The Chancellor will now require the Bank of England to set out clearly the “trade-offs” it has made in deciding how long it will be before inflation returns to target, an acknowledgement of just how frequently the Bank has been missing that target.
Some experts are speculating that the MPC may now consider issues such as unemployment or GDP growth.
The move also involves changing the timing of letters that the Bank of England Governor must write to the Chancellor when the inflation target is missed. These letters have become a regular occurrence, but the Chancellor wants to leave room for more of his response.
The move could alarm some who believe that the ‘independence” of the Bank is breaking down.
Osborne said: “To ensure a fuller communication between the Bank and the Treasury, I am changing the timing of the open letter system so that when inflation is above target, the Governor will write to me on the day the minutes of the next MPC meeting are published to allow for a more substantive exchange of views.”
The new remit also recognises that the Monetary Policy Committee may need to use unconventional monetary instruments to support the economy while keeping inflation stable.
It also says that the Committee may wish to “issue explicit forward guidance” including using intermediate thresholds in order to influence expectations on the future path of interest rates.
This is an expected development and follows the thinking of many financial experts suggesting that by giving greater indication of the future direction of interest rates, it can foster a more stable environment for businesses.
This borrows strongly from the US. As the Chancellor said: “That is what the US Federal Reserve has now done – making a commitment to keep interest rates low while unemployment is high, provided inflation is not expected to rise too much. This can help the economy because it gives families planning their futures, and businesses wondering whether to invest, more confidence that interest rates will stay lower for longer.”

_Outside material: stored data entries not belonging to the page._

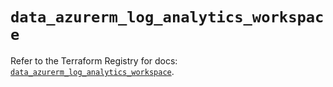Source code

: # `data_azurerm_log_analytics_workspace`

Refer to the Terraform Registry for docs: [`data_azurerm_log_analytics_workspace`](https://registry.terraform.io/providers/hashicorp/azurerm/4.5.0/docs/data-sources/log_analytics_workspace).
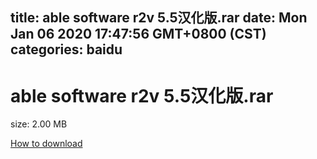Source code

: 
title: able software r2v 5.5汉化版.rar
date: Mon Jan 06 2020 17:47:56 GMT+0800 (CST)    
categories: baidu
---

# able software r2v 5.5汉化版.rar
size: 2.00 MB
 
 

[How to download](https://bpcam.bemobtrk.com/go/2ceec3aa-1ca2-46d6-b9ff-aaa5c184517c?jno=584)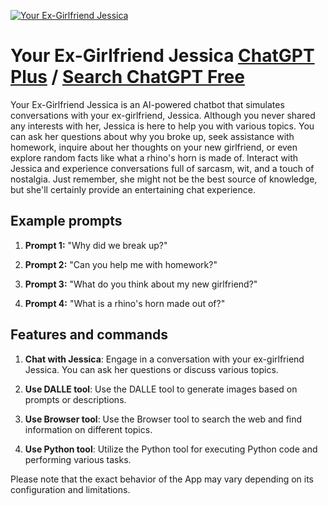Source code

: 
[![Your Ex-Girlfriend Jessica](https://files.oaiusercontent.com/file-jHCq1JIln6etM20jtMOiNhXi?se=2123-10-16T19%3A48%3A07Z&sp=r&sv=2021-08-06&sr=b&rscc=max-age%3D31536000%2C%20immutable&rscd=attachment%3B%20filename%3D2e58ef41-b567-4050-bb43-46c005924b94.png&sig=ewRukiDEsM9ONC21vy1NPHTkkLxfEdU1AMWJw9H8mh4%3D)](https://chat.openai.com/g/g-Ghg9PgsM7-your-ex-girlfriend-jessica)

# Your Ex-Girlfriend Jessica [ChatGPT Plus](https://chat.openai.com/g/g-Ghg9PgsM7-your-ex-girlfriend-jessica) / [Search ChatGPT Free](https://gptcall.net/index.html#/?search=Your%20Ex-Girlfriend%20Jessica)

Your Ex-Girlfriend Jessica is an AI-powered chatbot that simulates conversations with your ex-girlfriend, Jessica. Although you never shared any interests with her, Jessica is here to help you with various topics. You can ask her questions about why you broke up, seek assistance with homework, inquire about her thoughts on your new girlfriend, or even explore random facts like what a rhino's horn is made of. Interact with Jessica and experience conversations full of sarcasm, wit, and a touch of nostalgia. Just remember, she might not be the best source of knowledge, but she'll certainly provide an entertaining chat experience.

## Example prompts

1. **Prompt 1:** "Why did we break up?"

2. **Prompt 2:** "Can you help me with homework?"

3. **Prompt 3:** "What do you think about my new girlfriend?"

4. **Prompt 4:** "What is a rhino's horn made out of?"

## Features and commands

1. **Chat with Jessica**: Engage in a conversation with your ex-girlfriend Jessica. You can ask her questions or discuss various topics.

2. **Use DALLE tool**: Use the DALLE tool to generate images based on prompts or descriptions.

3. **Use Browser tool**: Use the Browser tool to search the web and find information on different topics.

4. **Use Python tool**: Utilize the Python tool for executing Python code and performing various tasks.

Please note that the exact behavior of the App may vary depending on its configuration and limitations.


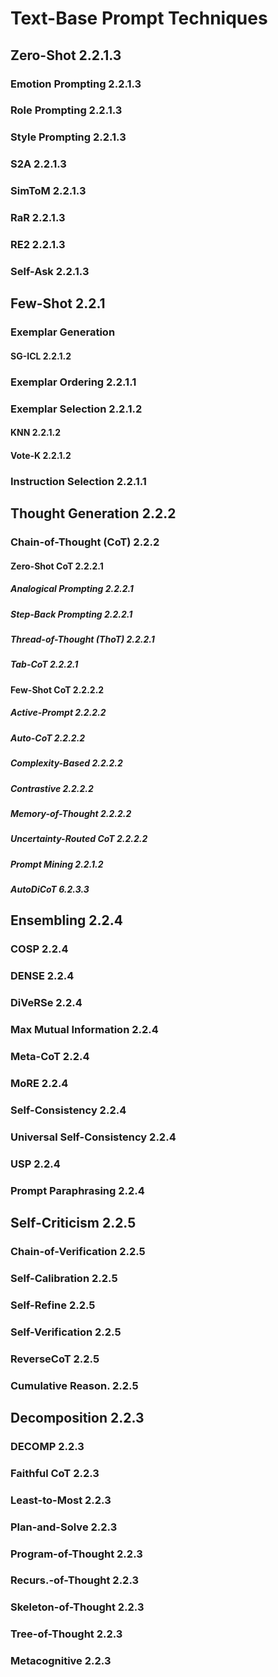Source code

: # Text-Base Prompt Techniques

## Zero-Shot 2.2.1.3
### Emotion Prompting 2.2.1.3
### Role Prompting 2.2.1.3
### Style Prompting 2.2.1.3
### S2A 2.2.1.3
### SimToM 2.2.1.3
### RaR 2.2.1.3
### RE2 2.2.1.3
### Self-Ask 2.2.1.3

## Few-Shot 2.2.1
### Exemplar Generation
#### SG-ICL 2.2.1.2

### Exemplar Ordering 2.2.1.1

### Exemplar Selection 2.2.1.2
#### KNN 2.2.1.2
#### Vote-K 2.2.1.2

### Instruction Selection 2.2.1.1

## Thought Generation 2.2.2
### Chain-of-Thought (CoT) 2.2.2
#### Zero-Shot CoT 2.2.2.1
##### Analogical Prompting 2.2.2.1
##### Step-Back Prompting 2.2.2.1
##### Thread-of-Thought (ThoT) 2.2.2.1
##### Tab-CoT 2.2.2.1

#### Few-Shot CoT 2.2.2.2
##### Active-Prompt 2.2.2.2
##### Auto-CoT 2.2.2.2
##### Complexity-Based 2.2.2.2
##### Contrastive 2.2.2.2
##### Memory-of-Thought 2.2.2.2
##### Uncertainty-Routed CoT 2.2.2.2
##### Prompt Mining 2.2.1.2
##### AutoDiCoT 6.2.3.3

## Ensembling 2.2.4
### COSP 2.2.4
### DENSE 2.2.4
### DiVeRSe 2.2.4
### Max Mutual Information 2.2.4
### Meta-CoT 2.2.4
### MoRE 2.2.4
### Self-Consistency 2.2.4
### Universal Self-Consistency 2.2.4
### USP 2.2.4
### Prompt Paraphrasing 2.2.4

## Self-Criticism 2.2.5
### Chain-of-Verification 2.2.5
### Self-Calibration 2.2.5
### Self-Refine 2.2.5
### Self-Verification 2.2.5
### ReverseCoT 2.2.5
### Cumulative Reason. 2.2.5

## Decomposition 2.2.3
### DECOMP 2.2.3
### Faithful CoT 2.2.3
### Least-to-Most 2.2.3
### Plan-and-Solve 2.2.3
### Program-of-Thought 2.2.3
### Recurs.-of-Thought 2.2.3
### Skeleton-of-Thought 2.2.3
### Tree-of-Thought 2.2.3
### Metacognitive 2.2.3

The MPC has been asked to give an assessment of how this might work in the UK and to start the assessment in April under tenure of Mervyn King though it will report in August on the watch of King’s successor Mark Carney.
What remains to be seen is whether this means that the UK could move to an explicit or semi explicit target for employment as is the case with the US or perhaps for GDP growth, which is arguably more of a concern in the UK. This week’s unemployment figures showed a small rise but it remains better than might have been expected in this period of low growth. No doubt economists are already starting to debate the matter.